Meclis’e getirilen düzenleme ile ilgili olarak basına yansıyan eğitim komisyonu raporlarına baktığımızda, meclisimizdeki siyasal partiler arasında da, birkaç konunun bir arada değerlendirilmesi ile ilgili çekinceler olduğu görülmektedir. Örneğin doçentlik sistemindeki sözlü sınavın kaldırılmasına yönelik eleştirilerden daha fazlası dil barajının düşürülmesi ile ilgilidir. Sayıları otuz bini aşan yardımcı doçentlerimizi, doktor öğretim üyesi unvanına geçirme ile ilgili olarak da çekinceler dile getirilmektedir.
Buradaki boşlukların başında doktorasını almış olanların doktor öğretim üyesi kadrosuna atanması ile ilgili olarak getirilen sınırlama ile başlayabiliriz. Öncelikle halen bu aşamada olup yıllardır bekleyen Doktor Araştırma Görevlilerinin durumu ne olacaktır? İkinci olarak kadrolara atanan ve bu yeni ihsas edilen kadroya geçirilen öğretim üyelerinin, bütün özlük hakları aynen korunacaktır ibaresine karşın oy hakkından, ana bilim dalı başkanlıklarına kadar durumlarının ne olacağının belirtilmesi önem taşımaktadır.
Her geçen gün biraz daha fazla teknolojinin kendisini hissettirdiği bir dünyada üniversitelerin yapısı da bundan etkilenmekte ve üniversiteler, bu yeni sürece adapte olabilmenin yollarını aramaktadırlar.

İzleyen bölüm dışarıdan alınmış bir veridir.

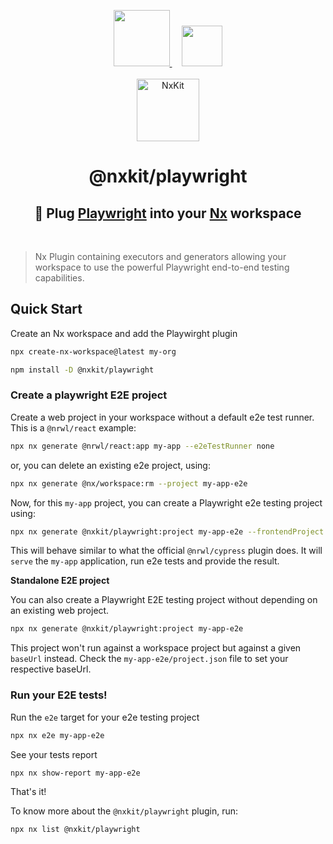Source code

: <p align="center">
    <a href="https://nx.dev">
        <img src="https://raw.githubusercontent.com/nrwl/nx/master/images/nx-logo.png" width="90">
    </a>
    <a href="https://github.com/nxkit/nxkit/tree/main/packages/style-dictionary" style="margin-left: 1rem;">
        <img src="https://playwright.dev/img/playwright-logo.svg" width="65">
    </a>
    <br><br>
    <a href="https://github.com/nxkit">
        <img alt="NxKit" src="https://github.com/nxkit.png" width="100" />
    </a>
</p>
<h1 align="center">
  @nxkit/playwright
</h1>

<h2 align="center">
    🔌 Plug <a href="https://playwright.dev">Playwright</a> into your <a href="https://nx.dev">Nx</a> workspace
</h2>

<br>

> Nx Plugin containing executors and generators allowing your workspace to use the powerful Playwright end-to-end testing capabilities.

## Quick Start

Create an Nx workspace and add the Playwirght plugin

```bash
npx create-nx-workspace@latest my-org
```

```bash
npm install -D @nxkit/playwright
```

### Create a playwright E2E project

Create a web project in your workspace without a default e2e test runner. This is a `@nrwl/react` example:

```bash
npx nx generate @nrwl/react:app my-app --e2eTestRunner none
```

or, you can delete an existing e2e project, using:

```bash
npx nx generate @nx/workspace:rm --project my-app-e2e
```

Now, for this `my-app` project, you can create a Playwright e2e testing project using:

```bash
npx nx generate @nxkit/playwright:project my-app-e2e --frontendProject my-app
```

This will behave similar to what the official `@nrwl/cypress` plugin does. It will `serve` the `my-app` application, run e2e tests and provide the result.

**Standalone E2E project**

You can also create a Playwright E2E testing project without depending on an existing web project.

```bash
npx nx generate @nxkit/playwright:project my-app-e2e
```

This project won't run against a workspace project but against a given `baseUrl` instead. Check the `my-app-e2e/project.json` file to set your respective baseUrl.

### Run your E2E tests!

Run the `e2e` target for your e2e testing project

```bash
npx nx e2e my-app-e2e
```

See your tests report

```bash
npx nx show-report my-app-e2e
```

That's it!

To know more about the `@nxkit/playwright` plugin, run:

```bash
npx nx list @nxkit/playwright
```
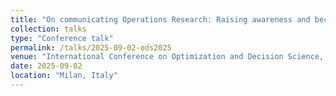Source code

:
 ```yaml
---
title: "On communicating Operations Research: Raising awareness and becoming visible"
collection: talks
type: "Conference talk"
permalink: /talks/2025-09-02-ods2025
venue: "International Conference on Optimization and Decision Science, AIRO–ODS 2025, September 02, 2025"
date: 2025-09-02
location: "Milan, Italy"
---
```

Ülkemiz açısından da böyle bir arayışın söz konusu olduğunu ve başta araştırma üniversiteleri olmak üzere, yeni bir gidişin başlatıldığını görüyoruz. İşte bu noktada hedeflerimizi çok daha netleştirmek ve bunun üzerinden nasıl bir üniversite hayalini hayata geçirmenin yollarını aramalıyız.
Bu sürecin başarılı olabilmesi için bütün insan kaynağımızı en pozitif biçimde kullanabilecek dinamikleri hayata geçirebilmeli ve hiç kimseyi küstürmeden, olan bitenin içerisine dahil etmeyi başarmalıyız. İsimleri değiştirmenin ötesinde zihniyetleri değiştirmek üzerinde odaklanmak zorundayız. Temmuz ayında sayın Cumhurbaşkanımızın sözüyle başlayan tartışmanın ötesine geçebilmiş değiliz. Zaman hızla akıyor ve bu akışın içerisinde pek çok alanda olduğu gibi, üniversite mevzusunda da şekilselliğimizi ortadan kaldırmayı başaramıyoruz.
Büyük beklentiler ile getirilen düzenleme konusunda büyük uğraşlar veren sevgili meslektaşım Göktan Ay’ın deyişiyle:
“…Cumhurbaşkanımız müdahale etmezse, yasa, mevcut yardımcı doçentlere hiçbir yarar sağlamamış olacak…Yazık…Enerjiler yine boşa gidecek. Bekleyip göreceğiz”.